Every entry below is to be copied exactly, apart from any picture it holds.

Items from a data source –
-- Opening Marker --

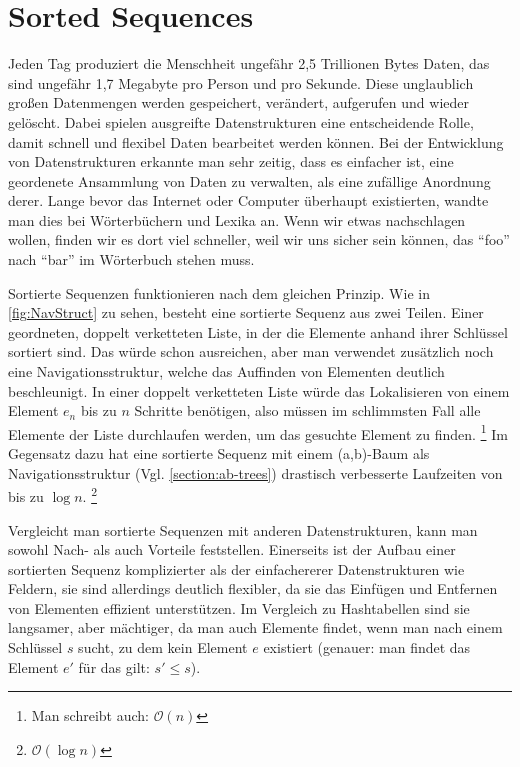 
\chapter{Sorted Sequences}

Jeden Tag produziert die Menschheit ungefähr 2,5 Trillionen Bytes Daten, das sind ungefähr 1,7 Megabyte pro Person und pro Sekunde.\cite{techjury:20} Diese unglaublich großen Datenmengen werden gespeichert, verändert, aufgerufen und wieder gelöscht. Dabei spielen ausgreifte Datenstrukturen eine entscheidende Rolle, damit schnell und flexibel Daten bearbeitet werden können. Bei der Entwicklung von Datenstrukturen erkannte man sehr zeitig, dass es einfacher ist, eine geordenete Ansammlung von Daten zu verwalten, als eine zufällige Anordnung derer. Lange bevor das Internet oder Computer überhaupt existierten, wandte man dies bei Wörterbüchern und Lexika an. Wenn wir etwas nachschlagen wollen, finden wir es dort viel schneller, weil wir uns sicher sein können, das "`foo"' nach "`bar"' im Wörterbuch stehen muss.
\par
Sortierte Sequenzen funktionieren nach dem gleichen Prinzip. Wie in \autoref{fig:NavStruct} zu sehen, besteht eine sortierte Sequenz aus zwei Teilen. Einer geordneten, doppelt verketteten Liste, in der die Elemente anhand ihrer Schlüssel sortiert sind. Das würde schon ausreichen, aber man verwendet zusätzlich noch eine Navigationsstruktur, welche das Auffinden von Elementen deutlich beschleunigt. In einer doppelt verketteten Liste würde das Lokalisieren von einem Element $e_n$ bis zu $n$ Schritte benötigen, also müssen im schlimmsten Fall alle Elemente der Liste durchlaufen werden, um das gesuchte Element zu finden. \footnote{Man schreibt auch: $\mathcal{O} (n)$} Im Gegensatz dazu hat eine sortierte Sequenz mit einem (a,b)-Baum als Navigationsstruktur (Vgl. \autoref{section:ab-trees}) drastisch verbesserte Laufzeiten von bis zu $\log n$. \footnote{$\mathcal{O} (\log n)$} \cite{Sanders:19}
\par
Vergleicht man sortierte Sequenzen mit anderen Datenstrukturen, kann man sowohl Nach- als auch Vorteile feststellen. Einerseits ist der Aufbau einer sortierten Sequenz komplizierter als der einfachererer Datenstrukturen wie Feldern, sie sind allerdings deutlich flexibler, da sie das Einfügen und Entfernen von Elementen effizient unterstützen. Im Vergleich zu Hashtabellen sind sie langsamer, aber mächtiger, da man auch Elemente findet, wenn man nach einem Schlüssel $s$ sucht, zu dem kein Element $e$ existiert (genauer: man findet das Element $e'$ für das gilt: $s'\leq s$).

-- Closing Marker --

Solution to this problem –
\chapter{Sorted Sequences}

Jeden Tag produziert die Menschheit ungefähr 2,5 Trillionen Bytes Daten, das sind ungefähr 1,7 Megabyte pro Person und pro Sekunde.\cite{techjury:20} Diese unglaublich großen Datenmengen werden gespeichert, verändert, aufgerufen und wieder gelöscht. Dabei spielen ausgreifte Datenstrukturen eine entscheidende Rolle, damit schnell und flexibel Daten bearbeitet werden können. Bei der Entwicklung von Datenstrukturen erkannte man sehr zeitig, dass es einfacher ist, eine geordenete Ansammlung von Daten zu verwalten, als eine zufällige Anordnung derer. Lange bevor das Internet oder Computer überhaupt existierten, wandte man dies bei Wörterbüchern und Lexika an. Wenn wir etwas nachschlagen wollen, finden wir es dort viel schneller, weil wir uns sicher sein können, das "`foo"' nach "`bar"' im Wörterbuch stehen muss.
\par
Sortierte Sequenzen funktionieren nach dem gleichen Prinzip. Wie in \autoref{fig:NavStruct} zu sehen, besteht eine sortierte Sequenz aus zwei Teilen. Einer geordneten, doppelt verketteten Liste, in der die Elemente anhand ihrer Schlüssel sortiert sind. Das würde schon ausreichen, aber man verwendet zusätzlich noch eine Navigationsstruktur, welche das Auffinden von Elementen deutlich beschleunigt. In einer doppelt verketteten Liste würde das Lokalisieren von einem Element $e_n$ bis zu $n$ Schritte benötigen, also müssen im schlimmsten Fall alle Elemente der Liste durchlaufen werden, um das gesuchte Element zu finden. \footnote{Man schreibt auch: $\mathcal{O} (n)$} Im Gegensatz dazu hat eine sortierte Sequenz mit einem (a,b)-Baum als Navigationsstruktur (Vgl. \autoref{section:ab-trees}) drastisch verbesserte Laufzeiten von bis zu $\log n$. \footnote{$\mathcal{O} (\log n)$} \cite{Sanders:19}
\par
Vergleicht man sortierte Sequenzen mit anderen Datenstrukturen, kann man sowohl Nach- als auch Vorteile feststellen. Einerseits ist der Aufbau einer sortierten Sequenz komplizierter als der einfachererer Datenstrukturen wie Feldern, sie sind allerdings deutlich flexibler, da sie das Einfügen und Entfernen von Elementen effizient unterstützen. Im Vergleich zu Hashtabellen sind sie langsamer, aber mächtiger, da man auch Elemente findet, wenn man nach einem Schlüssel $s$ sucht, zu dem kein Element $e$ existiert (genauer: man findet das Element $e'$ für das gilt: $s'\leq s$).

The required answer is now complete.